**Try it:**
Print the lines that run from the line with "## <small>3.18.1 (2024-02-21)</small>" to the line with "Add webhook port", keeping both end lines, exactly as they appear in the entries below, and nothing else.

**Record set:**
═══

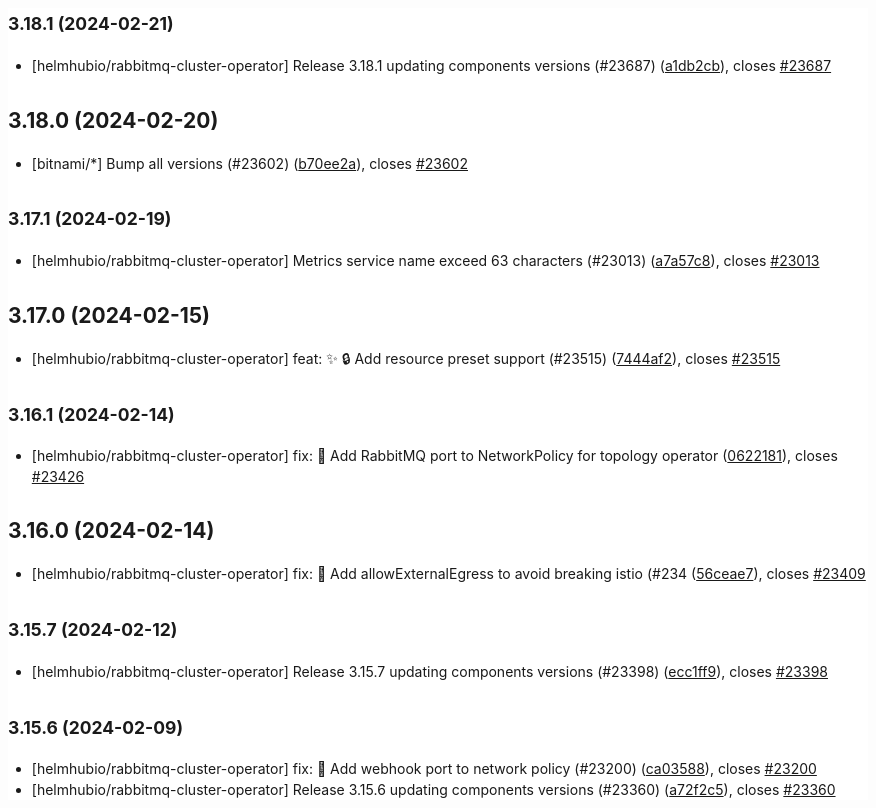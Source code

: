 ## <small>3.18.1 (2024-02-21)</small>

* [helmhubio/rabbitmq-cluster-operator] Release 3.18.1 updating components versions (#23687) ([a1db2cb](https://github.com/helmhub-io/charts/commit/a1db2cbbd5487209481fdebc0767f68632632ba3)), closes [#23687](https://github.com/helmhub-io/charts/issues/23687)

## 3.18.0 (2024-02-20)

* [bitnami/*] Bump all versions (#23602) ([b70ee2a](https://github.com/helmhub-io/charts/commit/b70ee2a30e4dc256bf0ac52928fb2fa7a70f049b)), closes [#23602](https://github.com/helmhub-io/charts/issues/23602)

## <small>3.17.1 (2024-02-19)</small>

* [helmhubio/rabbitmq-cluster-operator] Metrics service name exceed 63 characters (#23013) ([a7a57c8](https://github.com/helmhub-io/charts/commit/a7a57c87135d2d469b14fc63a2c604ddd774508c)), closes [#23013](https://github.com/helmhub-io/charts/issues/23013)

## 3.17.0 (2024-02-15)

* [helmhubio/rabbitmq-cluster-operator] feat: :sparkles: :lock: Add resource preset support (#23515) ([7444af2](https://github.com/helmhub-io/charts/commit/7444af26e1e4e45a2127e6e475ce75ea5e2abc23)), closes [#23515](https://github.com/helmhub-io/charts/issues/23515)

## <small>3.16.1 (2024-02-14)</small>

* [helmhubio/rabbitmq-cluster-operator] fix: 🐛 Add RabbitMQ port to NetworkPolicy for topology operator ([0622181](https://github.com/helmhub-io/charts/commit/0622181fe58bda823b2c444a27652837203ebb99)), closes [#23426](https://github.com/helmhub-io/charts/issues/23426)

## 3.16.0 (2024-02-14)

* [helmhubio/rabbitmq-cluster-operator] fix: :bug: Add allowExternalEgress to avoid breaking istio (#234 ([56ceae7](https://github.com/helmhub-io/charts/commit/56ceae75b9c58cc7a2b19cb9e5fb6b787a47a3fe)), closes [#23409](https://github.com/helmhub-io/charts/issues/23409)

## <small>3.15.7 (2024-02-12)</small>

* [helmhubio/rabbitmq-cluster-operator] Release 3.15.7 updating components versions (#23398) ([ecc1ff9](https://github.com/helmhub-io/charts/commit/ecc1ff96235132195ad5f5ff652563bb65ec106d)), closes [#23398](https://github.com/helmhub-io/charts/issues/23398)

## <small>3.15.6 (2024-02-09)</small>

* [helmhubio/rabbitmq-cluster-operator] fix: :bug: Add webhook port to network policy (#23200) ([ca03588](https://github.com/helmhub-io/charts/commit/ca03588e0e522566ecc01e14ce29c54ca931e501)), closes [#23200](https://github.com/helmhub-io/charts/issues/23200)
* [helmhubio/rabbitmq-cluster-operator] Release 3.15.6 updating components versions (#23360) ([a72f2c5](https://github.com/helmhub-io/charts/commit/a72f2c5f56d3bb24724290ef49c412849731a6f2)), closes [#23360](https://github.com/helmhub-io/charts/issues/23360)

═══

**Answer for the task:**
: ## <small>3.18.1 (2024-02-21)</small>

* [helmhubio/rabbitmq-cluster-operator] Release 3.18.1 updating components versions (#23687) ([a1db2cb](https://github.com/helmhub-io/charts/commit/a1db2cbbd5487209481fdebc0767f68632632ba3)), closes [#23687](https://github.com/helmhub-io/charts/issues/23687)

## 3.18.0 (2024-02-20)

* [bitnami/*] Bump all versions (#23602) ([b70ee2a](https://github.com/helmhub-io/charts/commit/b70ee2a30e4dc256bf0ac52928fb2fa7a70f049b)), closes [#23602](https://github.com/helmhub-io/charts/issues/23602)

## <small>3.17.1 (2024-02-19)</small>

* [helmhubio/rabbitmq-cluster-operator] Metrics service name exceed 63 characters (#23013) ([a7a57c8](https://github.com/helmhub-io/charts/commit/a7a57c87135d2d469b14fc63a2c604ddd774508c)), closes [#23013](https://github.com/helmhub-io/charts/issues/23013)

## 3.17.0 (2024-02-15)

* [helmhubio/rabbitmq-cluster-operator] feat: :sparkles: :lock: Add resource preset support (#23515) ([7444af2](https://github.com/helmhub-io/charts/commit/7444af26e1e4e45a2127e6e475ce75ea5e2abc23)), closes [#23515](https://github.com/helmhub-io/charts/issues/23515)

## <small>3.16.1 (2024-02-14)</small>

* [helmhubio/rabbitmq-cluster-operator] fix: 🐛 Add RabbitMQ port to NetworkPolicy for topology operator ([0622181](https://github.com/helmhub-io/charts/commit/0622181fe58bda823b2c444a27652837203ebb99)), closes [#23426](https://github.com/helmhub-io/charts/issues/23426)

## 3.16.0 (2024-02-14)

* [helmhubio/rabbitmq-cluster-operator] fix: :bug: Add allowExternalEgress to avoid breaking istio (#234 ([56ceae7](https://github.com/helmhub-io/charts/commit/56ceae75b9c58cc7a2b19cb9e5fb6b787a47a3fe)), closes [#23409](https://github.com/helmhub-io/charts/issues/23409)

## <small>3.15.7 (2024-02-12)</small>

* [helmhubio/rabbitmq-cluster-operator] Release 3.15.7 updating components versions (#23398) ([ecc1ff9](https://github.com/helmhub-io/charts/commit/ecc1ff96235132195ad5f5ff652563bb65ec106d)), closes [#23398](https://github.com/helmhub-io/charts/issues/23398)

## <small>3.15.6 (2024-02-09)</small>

* [helmhubio/rabbitmq-cluster-operator] fix: :bug: Add webhook port to network policy (#23200) ([ca03588](https://github.com/helmhub-io/charts/commit/ca03588e0e522566ecc01e14ce29c54ca931e501)), closes [#23200](https://github.com/helmhub-io/charts/issues/23200)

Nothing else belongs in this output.